[Records supplied — start]
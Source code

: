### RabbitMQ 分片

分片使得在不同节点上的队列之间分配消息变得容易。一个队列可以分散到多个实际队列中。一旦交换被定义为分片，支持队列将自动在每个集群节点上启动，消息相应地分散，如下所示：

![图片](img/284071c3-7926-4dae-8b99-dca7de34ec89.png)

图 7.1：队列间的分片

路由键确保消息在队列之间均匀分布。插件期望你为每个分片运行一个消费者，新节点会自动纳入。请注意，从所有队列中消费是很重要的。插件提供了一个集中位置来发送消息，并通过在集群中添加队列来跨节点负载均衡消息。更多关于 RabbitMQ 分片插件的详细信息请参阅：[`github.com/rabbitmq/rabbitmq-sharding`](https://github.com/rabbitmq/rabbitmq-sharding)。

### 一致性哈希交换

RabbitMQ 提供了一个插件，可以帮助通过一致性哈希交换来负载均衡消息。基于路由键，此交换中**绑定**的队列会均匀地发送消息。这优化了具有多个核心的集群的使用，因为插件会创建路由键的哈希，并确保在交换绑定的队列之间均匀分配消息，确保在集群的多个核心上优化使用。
[Records supplied — finish]
**What you should do:**
Please give all of the entries again, exactly as written.

**Answer to this exercise:**
Source code

:### RabbitMQ 分片

分片使得在不同节点上的队列之间分配消息变得容易。一个队列可以分散到多个实际队列中。一旦交换被定义为分片，支持队列将自动在每个集群节点上启动，消息相应地分散，如下所示：

![图片](img/284071c3-7926-4dae-8b99-dca7de34ec89.png)

图 7.1：队列间的分片

路由键确保消息在队列之间均匀分布。插件期望你为每个分片运行一个消费者，新节点会自动纳入。请注意，从所有队列中消费是很重要的。插件提供了一个集中位置来发送消息，并通过在集群中添加队列来跨节点负载均衡消息。更多关于 RabbitMQ 分片插件的详细信息请参阅：[`github.com/rabbitmq/rabbitmq-sharding`](https://github.com/rabbitmq/rabbitmq-sharding)。

### 一致性哈希交换

RabbitMQ 提供了一个插件，可以帮助通过一致性哈希交换来负载均衡消息。基于路由键，此交换中**绑定**的队列会均匀地发送消息。这优化了具有多个核心的集群的使用，因为插件会创建路由键的哈希，并确保在交换绑定的队列之间均匀分配消息，确保在集群的多个核心上优化使用。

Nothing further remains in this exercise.